Clark may also choose to supply his email address.
Unlike social networking websites, Sony's proposal does not rely
upon a centralised server. The thinking is that an accumulated
history of users of the digital content could add value to the
digital content itself, without requiring the file to be available
for download from only one location. A user may also receive a
credit towards the purchase of music when a subsequent user of an
exchanged music file plays the song.
"Over time," suggests the application, "if a particular user
consistently recommends interesting content before other users,
then they will emerge as a kind of expert recommender."
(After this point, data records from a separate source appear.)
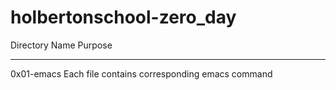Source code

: # holbertonschool-zero_day

Directory Name              Purpose
________________________________________________________________________________________

0x01-emacs                  Each file contains corresponding emacs command
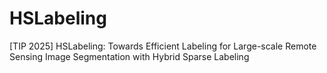 # HSLabeling
[TIP 2025] HSLabeling: Towards Efficient Labeling for Large-scale Remote Sensing Image Segmentation with Hybrid Sparse Labeling
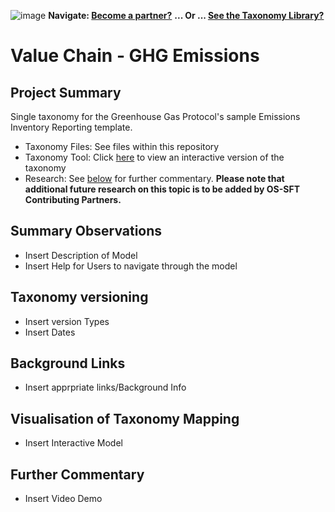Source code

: ![image](https://user-images.githubusercontent.com/112073913/188821900-0c411acf-fbdd-4163-adc9-3ba4e2be78df.png)
**Navigate: [Become a partner?](https://github.com/OS-SFT/06-COLLABORATORS-PARTNERS)**
**... Or ... [See the Taxonomy Library?](https://github.com/orgs/OS-SFT/projects/2)**

# Value Chain - GHG Emissions


## Project Summary

Single taxonomy for the Greenhouse Gas Protocol's sample Emissions Inventory Reporting template.

- Taxonomy Files: See files within this repository
- Taxonomy Tool: Click [here]() to view an interactive version of the taxonomy
- Research: See [below]() for further commentary. **Please note that additional future research on this topic is to be added by OS-SFT Contributing Partners.**


## Summary Observations
- Insert Description of Model
- Insert Help for Users to navigate through the model


## Taxonomy versioning
- Insert version Types
- Insert Dates

## Background Links
- Insert apprpriate links/Background Info

## Visualisation of Taxonomy Mapping
- Insert Interactive Model

## Further Commentary
- Insert Video Demo
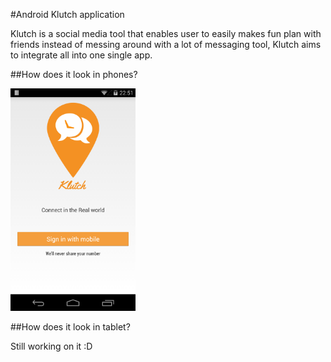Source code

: #Android Klutch application

Klutch is a social media tool that enables user to easily makes fun plan with friends instead of messing around with a lot of messaging tool, Klutch aims to integrate all into one single app.

##How does it look in phones?

<img src="docs/shot1.png" style="width:200px"/>


##How does it look in tablet?

Still working on it :D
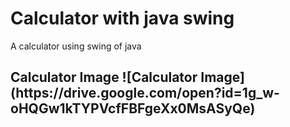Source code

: # Calculator with java swing
A calculator using swing of java
<h2> Calculator Image
![Calculator Image](https://drive.google.com/open?id=1g_w-oHQGw1kTYPVcfFBFgeXx0MsASyQe)
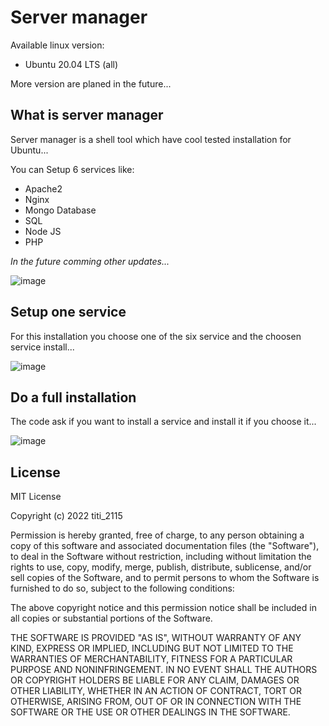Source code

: # Server manager
Available linux version:

- Ubuntu 20.04 LTS (all)

More version are planed in the future...

## What is server manager

Server manager is a shell tool which have cool tested installation for Ubuntu...

You can Setup 6 services like:

- Apache2
- Nginx
- Mongo Database
- SQL
- Node JS
- PHP

<i>In the future comming other updates...</i>

![image](https://user-images.githubusercontent.com/73474137/151500618-3f0f6296-a3d6-406b-a6d8-d58cc281741a.png)

## Setup one service

For this installation you choose one of the six service and the choosen service install...

![image](https://user-images.githubusercontent.com/73474137/151501132-07dec11c-7443-482f-abb8-cb44af8f9276.png)

## Do a full installation

The code ask if you want to install a service and install it if you choose it...

![image](https://user-images.githubusercontent.com/73474137/151501458-b1f20fda-347a-4bdb-94ba-1ce8c8ba7b72.png)

## License

MIT License

Copyright (c) 2022 titi_2115

Permission is hereby granted, free of charge, to any person obtaining a copy
of this software and associated documentation files (the "Software"), to deal
in the Software without restriction, including without limitation the rights
to use, copy, modify, merge, publish, distribute, sublicense, and/or sell
copies of the Software, and to permit persons to whom the Software is
furnished to do so, subject to the following conditions:

The above copyright notice and this permission notice shall be included in all
copies or substantial portions of the Software.

THE SOFTWARE IS PROVIDED "AS IS", WITHOUT WARRANTY OF ANY KIND, EXPRESS OR
IMPLIED, INCLUDING BUT NOT LIMITED TO THE WARRANTIES OF MERCHANTABILITY,
FITNESS FOR A PARTICULAR PURPOSE AND NONINFRINGEMENT. IN NO EVENT SHALL THE
AUTHORS OR COPYRIGHT HOLDERS BE LIABLE FOR ANY CLAIM, DAMAGES OR OTHER
LIABILITY, WHETHER IN AN ACTION OF CONTRACT, TORT OR OTHERWISE, ARISING FROM,
OUT OF OR IN CONNECTION WITH THE SOFTWARE OR THE USE OR OTHER DEALINGS IN THE
SOFTWARE.
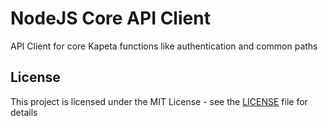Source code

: # NodeJS Core API Client
API Client for core Kapeta functions like authentication and common paths

## License

This project is licensed under the MIT License - see the [LICENSE](LICENSE) file for details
Other possibilities include your PC determining which song to
play based on a favourite list of another user having a common
interest in music. And the user history information could be sold
to marketers.
Sony-BMG has embraced P2P before: it partnered with
a British broadband-provider called Playlouder MSP last year to
make its catalogue available on a P2P network in which subscribers
can exchange music from participating record labels freely within
the walled garden. A portion of the subscription fees compensates
the rights holders.
The decision
Patent examiners initially objected that the inventions
described computer programs and were not eligible for patent
protection in the UK. Sony's patent agent, Dr Jonathan DeVile,
challenged this before Patent Office Hearing Officer Bruce
Westerman. Dr DeVile said the examiners were wrong, that the
inventions cannot be a program for a computer because, in
operation, there are at least two computers involved, communicating
over a network. Westerman disagreed.
"To be a participating member of the peer-to-peer community
within which these inventions work, it would seem to me clear that
each data processing device must contain all the functionality
to act as a 'first user' and as a 'second user' or 'previous
user'," wrote Westerman. "Therefore, in reality, each device has
all of the software, whether or not all of it is in use at any one
time."
The view of the patent examiners was upheld.